Les dirigeants des multinationales se sont enfermés dans un certain confort intellectuel, mobilisés par la gestion quotidienne, les fusions-acquisitions et la conquête de nouveaux marchés. A l’unisson des élites politiques, intellectuelles et médiatiques, ils postulaient que les grands « animaux politiques » étaient aussi rationnels qu’eux. Non, le Royaume-Uni ne quitterait pas l’Union européenne ; M. Trump ne serait pas élu en 2016, ni réélu en 2024, il ne mènerait pas de guerre tarifaire totale et ne fragiliserait pas l’OTAN ; Vladimir Poutine n’envahirait pas l’Ukraine… Et pourquoi donc ? Parce qu’ils n’avaient aucun intérêt économique à le faire.

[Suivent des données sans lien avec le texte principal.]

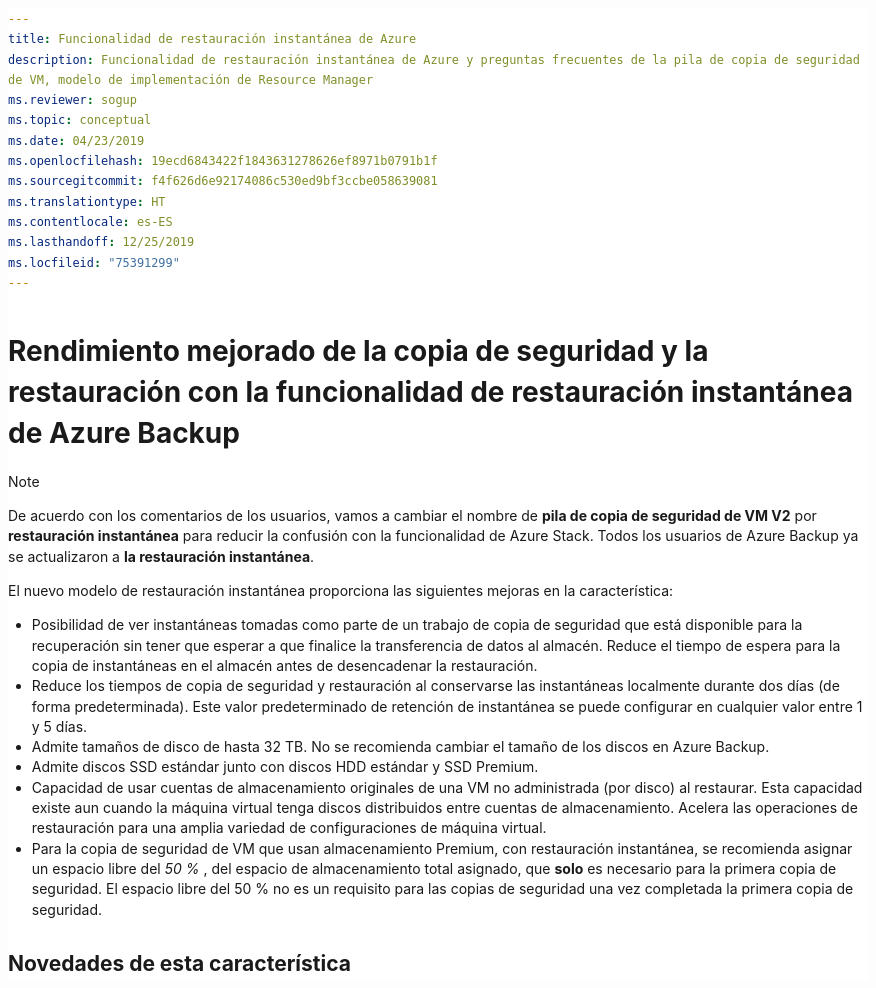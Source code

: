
 ```yaml
---
title: Funcionalidad de restauración instantánea de Azure
description: Funcionalidad de restauración instantánea de Azure y preguntas frecuentes de la pila de copia de seguridad de VM, modelo de implementación de Resource Manager
ms.reviewer: sogup
ms.topic: conceptual
ms.date: 04/23/2019
ms.openlocfilehash: 19ecd6843422f1843631278626ef8971b0791b1f
ms.sourcegitcommit: f4f626d6e92174086c530ed9bf3ccbe058639081
ms.translationtype: HT
ms.contentlocale: es-ES
ms.lasthandoff: 12/25/2019
ms.locfileid: "75391299"
---
```

# <a name="get-improved-backup-and-restore-performance-with-azure-backup-instant-restore-capability"></a>Rendimiento mejorado de la copia de seguridad y la restauración con la funcionalidad de restauración instantánea de Azure Backup

> [!NOTE]
> De acuerdo con los comentarios de los usuarios, vamos a cambiar el nombre de **pila de copia de seguridad de VM V2** por **restauración instantánea** para reducir la confusión con la funcionalidad de Azure Stack.
> Todos los usuarios de Azure Backup ya se actualizaron a **la restauración instantánea**.

El nuevo modelo de restauración instantánea proporciona las siguientes mejoras en la característica:

* Posibilidad de ver instantáneas tomadas como parte de un trabajo de copia de seguridad que está disponible para la recuperación sin tener que esperar a que finalice la transferencia de datos al almacén. Reduce el tiempo de espera para la copia de instantáneas en el almacén antes de desencadenar la restauración.
* Reduce los tiempos de copia de seguridad y restauración al conservarse las instantáneas localmente durante dos días (de forma predeterminada). Este valor predeterminado de retención de instantánea se puede configurar en cualquier valor entre 1 y 5 días.
* Admite tamaños de disco de hasta 32 TB. No se recomienda cambiar el tamaño de los discos en Azure Backup.
* Admite discos SSD estándar junto con discos HDD estándar y SSD Premium.
* Capacidad de usar cuentas de almacenamiento originales de una VM no administrada (por disco) al restaurar. Esta capacidad existe aun cuando la máquina virtual tenga discos distribuidos entre cuentas de almacenamiento. Acelera las operaciones de restauración para una amplia variedad de configuraciones de máquina virtual.
* Para la copia de seguridad de VM que usan almacenamiento Premium, con restauración instantánea, se recomienda asignar un espacio libre del *50 %* , del espacio de almacenamiento total asignado, que **solo** es necesario para la primera copia de seguridad. El espacio libre del 50 % no es un requisito para las copias de seguridad una vez completada la primera copia de seguridad.

## <a name="whats-new-in-this-feature"></a>Novedades de esta característica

Les multinationales ont de multiples capteurs et savent identifier les « risques-pays ». CMA CGM, Safran ou TotalEnergies intègrent des ambassadeurs et des généraux rompus aux crises diplomatiques et sécuritaires. Elles se nourrissent des études du World Economic Forum ou du Fonds monétaire international (FMI). Banques d’affaires (Goldman Sachs, Lazard…), cabinets en stratégie (McKinsey, Boston Consulting Group…), gestionnaires d’actifs (BlackRock…) et « big four » de l’audit (Deloitte, EY, KPMG, PwC) se bousculent pour monnayer leurs analyses. Des deux côtés de l’Atlantique s’ouvrent des boutiques créées par des diplomates de carrière, des experts du renseignement et des militaires à la retraite.